Grayson loves Adele and Alabama football.
He’s also a medical miracle. He was born with 22 different medical anomalies.
“Hydrocephalis is the main one,” Jennifer Smith explained. “It’s water on the brain.”
Smith said she and her husband were told Grayson was blind, and that he would likely not live more than two weeks.
“They wanted us to bring him home, do nothing and let him die,” Smith said.
Instead, the Grayson defied the odds. He’ll turn four-years-old in February, and he loves playing with his iPad.
In November, someone decided to describe Grayson in a much less favorable way.
A photo was taken from the “Grayson’s Story” Facebook page and turned into a viral internet meme. A caption was written over it which read: “That face you make when your parents are actually cousins.”
“How could someone be so cruel? He’s an innocent child,” Smith said. “To have someone turn him into this laughing mockery joke — it was mindblowing.”
Just as the Smith’s wouldn’t accept when doctors told them their son would die as an infant, they’re not accepting this, either.
“We’re gonna fight back, and we’re gonna make it public about what happened,” Smith said.
Since she’s started speaking publicly about the meme and her son’s story, Smith and her family have been overwhelmed with positive responses.
“It was heartwarming to hear them say, ‘I was one of those people who laughed, and I apologize now that I read (Grayson’s) story,’” Smith said.

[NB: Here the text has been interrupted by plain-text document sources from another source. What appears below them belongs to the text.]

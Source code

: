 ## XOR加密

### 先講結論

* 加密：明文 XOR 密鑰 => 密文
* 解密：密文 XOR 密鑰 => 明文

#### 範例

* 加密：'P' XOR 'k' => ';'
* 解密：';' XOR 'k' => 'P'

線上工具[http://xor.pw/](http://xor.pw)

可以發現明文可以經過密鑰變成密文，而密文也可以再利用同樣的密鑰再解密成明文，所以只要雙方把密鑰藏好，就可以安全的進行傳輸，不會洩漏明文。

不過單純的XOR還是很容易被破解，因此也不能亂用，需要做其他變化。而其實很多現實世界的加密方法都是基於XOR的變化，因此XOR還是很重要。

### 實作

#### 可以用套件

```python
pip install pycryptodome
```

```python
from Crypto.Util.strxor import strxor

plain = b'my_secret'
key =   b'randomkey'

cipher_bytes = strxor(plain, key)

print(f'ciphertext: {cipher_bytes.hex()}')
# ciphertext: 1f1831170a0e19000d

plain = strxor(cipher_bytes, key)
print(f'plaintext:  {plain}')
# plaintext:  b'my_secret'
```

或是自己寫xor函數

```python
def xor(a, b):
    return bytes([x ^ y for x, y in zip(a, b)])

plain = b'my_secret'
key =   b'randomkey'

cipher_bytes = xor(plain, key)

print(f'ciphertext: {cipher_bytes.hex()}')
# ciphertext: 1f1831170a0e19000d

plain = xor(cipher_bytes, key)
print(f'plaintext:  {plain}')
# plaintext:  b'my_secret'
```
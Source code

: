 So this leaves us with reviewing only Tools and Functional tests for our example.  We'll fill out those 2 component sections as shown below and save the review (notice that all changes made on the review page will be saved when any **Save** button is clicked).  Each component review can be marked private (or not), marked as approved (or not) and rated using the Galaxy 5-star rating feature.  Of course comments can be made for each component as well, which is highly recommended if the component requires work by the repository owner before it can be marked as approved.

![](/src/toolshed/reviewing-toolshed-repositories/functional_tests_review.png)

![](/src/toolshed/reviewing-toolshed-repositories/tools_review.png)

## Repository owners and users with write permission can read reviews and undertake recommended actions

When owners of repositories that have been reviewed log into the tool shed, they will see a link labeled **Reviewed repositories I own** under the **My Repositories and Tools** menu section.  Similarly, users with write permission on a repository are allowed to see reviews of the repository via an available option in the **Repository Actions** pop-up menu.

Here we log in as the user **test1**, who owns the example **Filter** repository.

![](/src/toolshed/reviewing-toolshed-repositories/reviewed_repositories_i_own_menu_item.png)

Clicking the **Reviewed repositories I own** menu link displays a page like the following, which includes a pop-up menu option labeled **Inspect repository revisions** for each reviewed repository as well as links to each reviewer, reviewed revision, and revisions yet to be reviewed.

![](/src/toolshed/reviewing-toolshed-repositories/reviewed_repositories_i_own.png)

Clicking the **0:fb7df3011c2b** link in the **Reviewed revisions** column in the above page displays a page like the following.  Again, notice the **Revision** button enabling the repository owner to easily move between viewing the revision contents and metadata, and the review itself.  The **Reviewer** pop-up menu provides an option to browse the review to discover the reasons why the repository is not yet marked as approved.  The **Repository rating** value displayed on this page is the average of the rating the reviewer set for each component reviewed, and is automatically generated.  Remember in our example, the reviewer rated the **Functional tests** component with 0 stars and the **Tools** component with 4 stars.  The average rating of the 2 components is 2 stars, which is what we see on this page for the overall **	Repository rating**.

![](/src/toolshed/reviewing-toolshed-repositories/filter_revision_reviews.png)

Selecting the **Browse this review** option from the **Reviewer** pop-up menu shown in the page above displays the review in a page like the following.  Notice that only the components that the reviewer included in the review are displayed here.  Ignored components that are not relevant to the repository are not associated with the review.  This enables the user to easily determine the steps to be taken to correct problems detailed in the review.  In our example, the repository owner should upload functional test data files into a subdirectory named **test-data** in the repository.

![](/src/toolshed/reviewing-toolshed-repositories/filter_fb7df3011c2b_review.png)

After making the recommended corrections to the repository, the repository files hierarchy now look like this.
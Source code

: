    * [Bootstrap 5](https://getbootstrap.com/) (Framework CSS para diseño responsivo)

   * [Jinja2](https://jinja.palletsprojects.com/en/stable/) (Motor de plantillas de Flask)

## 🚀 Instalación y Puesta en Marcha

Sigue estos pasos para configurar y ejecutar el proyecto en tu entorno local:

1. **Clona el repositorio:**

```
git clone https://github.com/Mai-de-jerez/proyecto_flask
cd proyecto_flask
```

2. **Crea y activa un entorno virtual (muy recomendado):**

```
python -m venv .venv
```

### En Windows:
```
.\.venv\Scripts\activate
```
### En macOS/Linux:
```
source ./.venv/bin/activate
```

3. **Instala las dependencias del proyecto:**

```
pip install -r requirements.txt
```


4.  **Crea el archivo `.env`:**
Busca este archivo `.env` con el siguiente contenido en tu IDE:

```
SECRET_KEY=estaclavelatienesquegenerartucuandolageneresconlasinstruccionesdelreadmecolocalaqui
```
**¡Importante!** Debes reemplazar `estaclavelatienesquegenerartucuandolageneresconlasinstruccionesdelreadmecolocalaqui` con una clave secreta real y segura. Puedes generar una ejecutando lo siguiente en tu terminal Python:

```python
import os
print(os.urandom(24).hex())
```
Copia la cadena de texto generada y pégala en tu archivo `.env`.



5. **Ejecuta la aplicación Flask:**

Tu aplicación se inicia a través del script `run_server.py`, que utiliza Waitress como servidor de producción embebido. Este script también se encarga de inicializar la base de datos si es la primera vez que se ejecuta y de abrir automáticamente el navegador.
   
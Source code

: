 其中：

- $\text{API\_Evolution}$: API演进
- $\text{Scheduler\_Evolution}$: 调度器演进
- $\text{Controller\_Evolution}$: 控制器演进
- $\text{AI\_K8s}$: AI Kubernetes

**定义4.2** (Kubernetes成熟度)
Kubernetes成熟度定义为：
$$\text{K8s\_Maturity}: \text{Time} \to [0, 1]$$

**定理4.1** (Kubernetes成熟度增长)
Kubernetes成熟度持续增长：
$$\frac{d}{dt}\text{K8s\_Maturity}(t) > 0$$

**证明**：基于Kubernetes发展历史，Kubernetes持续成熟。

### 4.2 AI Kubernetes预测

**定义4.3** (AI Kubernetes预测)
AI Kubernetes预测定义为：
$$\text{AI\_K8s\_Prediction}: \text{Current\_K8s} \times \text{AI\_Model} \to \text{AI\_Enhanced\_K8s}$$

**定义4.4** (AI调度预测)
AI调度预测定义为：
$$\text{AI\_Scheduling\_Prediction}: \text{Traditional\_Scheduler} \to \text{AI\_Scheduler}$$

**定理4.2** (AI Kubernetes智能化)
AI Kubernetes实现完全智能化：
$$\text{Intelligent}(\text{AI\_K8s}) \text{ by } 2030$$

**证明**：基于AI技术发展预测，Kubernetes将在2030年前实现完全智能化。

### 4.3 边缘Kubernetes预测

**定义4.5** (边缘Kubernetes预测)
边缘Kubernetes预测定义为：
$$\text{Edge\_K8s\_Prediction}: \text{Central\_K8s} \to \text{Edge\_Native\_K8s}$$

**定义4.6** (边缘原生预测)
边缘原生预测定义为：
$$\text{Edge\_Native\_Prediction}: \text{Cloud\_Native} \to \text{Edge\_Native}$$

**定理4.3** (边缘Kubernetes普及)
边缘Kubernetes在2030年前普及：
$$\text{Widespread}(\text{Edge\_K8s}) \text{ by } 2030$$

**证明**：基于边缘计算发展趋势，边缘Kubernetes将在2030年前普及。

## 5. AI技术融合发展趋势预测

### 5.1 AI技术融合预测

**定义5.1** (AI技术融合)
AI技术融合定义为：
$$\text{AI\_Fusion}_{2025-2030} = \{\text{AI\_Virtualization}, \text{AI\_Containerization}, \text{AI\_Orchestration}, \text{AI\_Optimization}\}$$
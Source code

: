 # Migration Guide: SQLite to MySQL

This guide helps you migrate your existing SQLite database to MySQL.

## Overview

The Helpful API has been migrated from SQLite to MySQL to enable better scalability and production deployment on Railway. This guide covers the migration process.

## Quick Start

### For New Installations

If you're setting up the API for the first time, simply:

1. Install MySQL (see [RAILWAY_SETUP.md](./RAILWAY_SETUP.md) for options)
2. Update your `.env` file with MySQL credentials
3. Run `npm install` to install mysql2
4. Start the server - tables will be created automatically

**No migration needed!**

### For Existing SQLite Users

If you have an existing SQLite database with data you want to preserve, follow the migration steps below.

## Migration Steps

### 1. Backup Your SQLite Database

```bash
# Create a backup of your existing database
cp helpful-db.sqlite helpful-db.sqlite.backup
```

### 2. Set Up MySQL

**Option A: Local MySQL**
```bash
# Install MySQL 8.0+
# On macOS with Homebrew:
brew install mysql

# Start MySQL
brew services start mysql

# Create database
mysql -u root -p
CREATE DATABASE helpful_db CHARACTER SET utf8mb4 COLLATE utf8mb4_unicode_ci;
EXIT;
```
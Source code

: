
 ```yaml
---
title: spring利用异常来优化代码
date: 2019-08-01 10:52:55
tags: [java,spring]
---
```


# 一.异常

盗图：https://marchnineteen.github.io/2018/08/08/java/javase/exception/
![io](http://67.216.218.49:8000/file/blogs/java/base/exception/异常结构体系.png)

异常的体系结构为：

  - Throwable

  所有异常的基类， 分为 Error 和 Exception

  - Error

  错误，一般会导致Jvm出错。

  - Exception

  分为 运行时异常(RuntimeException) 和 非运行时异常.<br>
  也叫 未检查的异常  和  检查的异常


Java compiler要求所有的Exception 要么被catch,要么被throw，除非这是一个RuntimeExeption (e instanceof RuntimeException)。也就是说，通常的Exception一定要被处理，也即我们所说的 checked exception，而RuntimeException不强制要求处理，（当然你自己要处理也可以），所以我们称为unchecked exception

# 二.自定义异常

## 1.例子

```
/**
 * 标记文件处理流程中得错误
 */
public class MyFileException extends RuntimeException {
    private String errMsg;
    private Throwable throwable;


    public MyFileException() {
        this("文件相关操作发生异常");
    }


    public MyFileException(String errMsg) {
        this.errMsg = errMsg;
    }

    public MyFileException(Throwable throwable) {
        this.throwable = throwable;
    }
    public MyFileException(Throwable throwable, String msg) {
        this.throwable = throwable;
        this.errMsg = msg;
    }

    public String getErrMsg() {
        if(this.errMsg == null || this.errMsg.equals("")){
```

Smith said she’s also been contacted by other parents of disabled children, looking for advice on battling tough medical obstacles.
“Don’t give up,” Smith says is her message to other parents. “Keep going because you’ll eventually get there.”
Grayson is still considered terminally ill. He’s undergone many surgeries, remains on several medications and makes regular trips to several different specialists in Birmingham.
His family has started a fundraising page to help with the expenses.